Note that whether an int bit-field is signed or unsigned is implementation-defined. The C++ standard says this, and the C standard achieves the same net result with different wording:

ISO/IEC 14882:2011 — C++

§7.1.6.2 Simple type specifiers

¶3 … [ Note: It is implementation-defined whether objects of char type and certain bit-fields (9.6) are
represented as signed or unsigned quantities. The signed specifier forces char objects and bit-fields to be
signed; it is redundant in other contexts. —end note ]

§9.6 Bit-fields

¶3 … A bit-field shall have integral or enumeration type (3.9.1). It is
implementation-defined whether a plain (neither explicitly signed nor unsigned) char, short, int, long,
or long long bit-field is signed or unsigned.

ISO/IEC 9899:2011 — C

§6.7.2.1 Structure and union specifiers

¶10 A bit-field is interpreted as having a signed or unsigned integer type consisting of the specified number of bits.¹²⁵⁾

¹²⁵⁾ As specified in 6.7.2 above, if the actual type specifier used is int or a typedef-name defined as int, then it is implementation-defined whether the bit-field is signed or unsigned.

§6.7.2 Type specifiers

¶5 … for bit-fields, it is implementation-defined whether the specifier int designates the same type as signed int or the same type as unsigned int.

The context of §6.7.2 shows that int can be combined with short, long etc and the rule will apply; C++ specifies that a bit more clearly. The signedness of plain char is implementation-defined already, of course.

Unsigned bit-fields

If the type of the bit-fields are unsigned, then the expression is fairly straight-forward:

int d = (example.a << 7) | example.b;

Signed bit-fields

If the values are signed, then you have a major interpretation exercise to undertake, deciding what the value should be if example.a is negative and example.b is positive, or vice versa. To some extent, the problem arises even if the values are both negative or both positive.
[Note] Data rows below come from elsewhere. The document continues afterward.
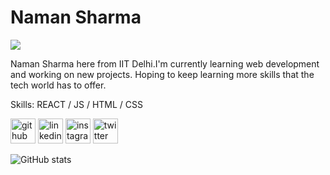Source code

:# Naman Sharma
![](https://imgs.search.brave.com/TS16gW30fvaSnu2RZUrYSERDziGCAXtegDQrtQdp4LE/rs:fit:500:0:0/g:ce/aHR0cHM6Ly9jZG4u/dmVjdG9yc3RvY2su/Y29tL2kvcHJldmll/dy0xeC8yMi8wNy93/ZWJzaXRlLWRldmVs/b3BtZW50LWJhbm5l/ci1wcm9ncmFtbWlu/Zy10ZWNobm9sb2d5/LXZlY3Rvci0zODM5/MjIwNy5qcGc)

Naman Sharma here from IIT Delhi.I'm currently learning web development and working on new projects. Hoping to keep learning more skills that the tech world has to offer.

Skills: REACT / JS / HTML / CSS 

[<img src='https://cdn.jsdelivr.net/npm/simple-icons@3.0.1/icons/github.svg' alt='github' height='40'>](https://github.com/Ben-0728)  [<img src='https://cdn.jsdelivr.net/npm/simple-icons@3.0.1/icons/linkedin.svg' alt='linkedin' height='40'>](https://www.linkedin.com/in/naman-sharma-69852a289/)  [<img src='https://cdn.jsdelivr.net/npm/simple-icons@3.0.1/icons/instagram.svg' alt='instagram' height='40'>](https://www.instagram.com/namansharma0728/)  [<img src='https://cdn.jsdelivr.net/npm/simple-icons@3.0.1/icons/twitter.svg' alt='twitter' height='40'>](https://twitter.com/Potpourri6969)  

![GitHub stats](https://github-readme-stats.vercel.app/api?username=Ben-0728&show_icons=true)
Suppose example.a = 7; and example.b = 12; — what should be the value of d? Probably the same expression applies, but you could argue that it would be better to shift by 1 fewer places:

assert(example.a >= 0 && example.b >= 0);
int d = (example.a << 6) | example.b;      // Alternative interpretation

The other cases are left for you to decide; it depends on the interpretation you want to place on the values. For example:

int d = ((example.a & 0x0F) << 7) | (example.b & 0x7F);

This forces the signed values to be treated as unsigned. It probably isn’t what you’re after.

Modified question

example.a = 1001     // binary

example.b = 1010101  // binary

d = 10011010101 xxxxxxxxxxxxxxxxxxxxx

where x can be 21 bits that belonged to d previously.

For this to work, then you need:

  d = (d & 0x001FFFFF) | ((((example.a & 0x0F) << 7) | (example.b & 0x7F)) << 21);

You probably can use fewer parentheses; I’m not sure I’d risk doing so.

Union

However, with this revised specification, you might well be tempted to look at a union such as:

union u
{
    struct
    {
       int a:4;
       int b:7;
       int c:21;
    } y;
    int x;
} example;

However, the layout of the bits in the bit-fields w.r.t the bits in the int x; is not specified (they could be most significant bits first or least significant bits first), and there are always mutterings about ‘if you access a value in a union that wasn’t the last one assigned to you invoke undefined behaviour’. Thus you have multiple platform-defined aspects of the bit field to deal with. In fact, this sort of conundrum generally means that bit-fields are closely tied to one specific type of machine (CPU) and compiler and operating system. They are very, very non-portable at the level of detail you’re after.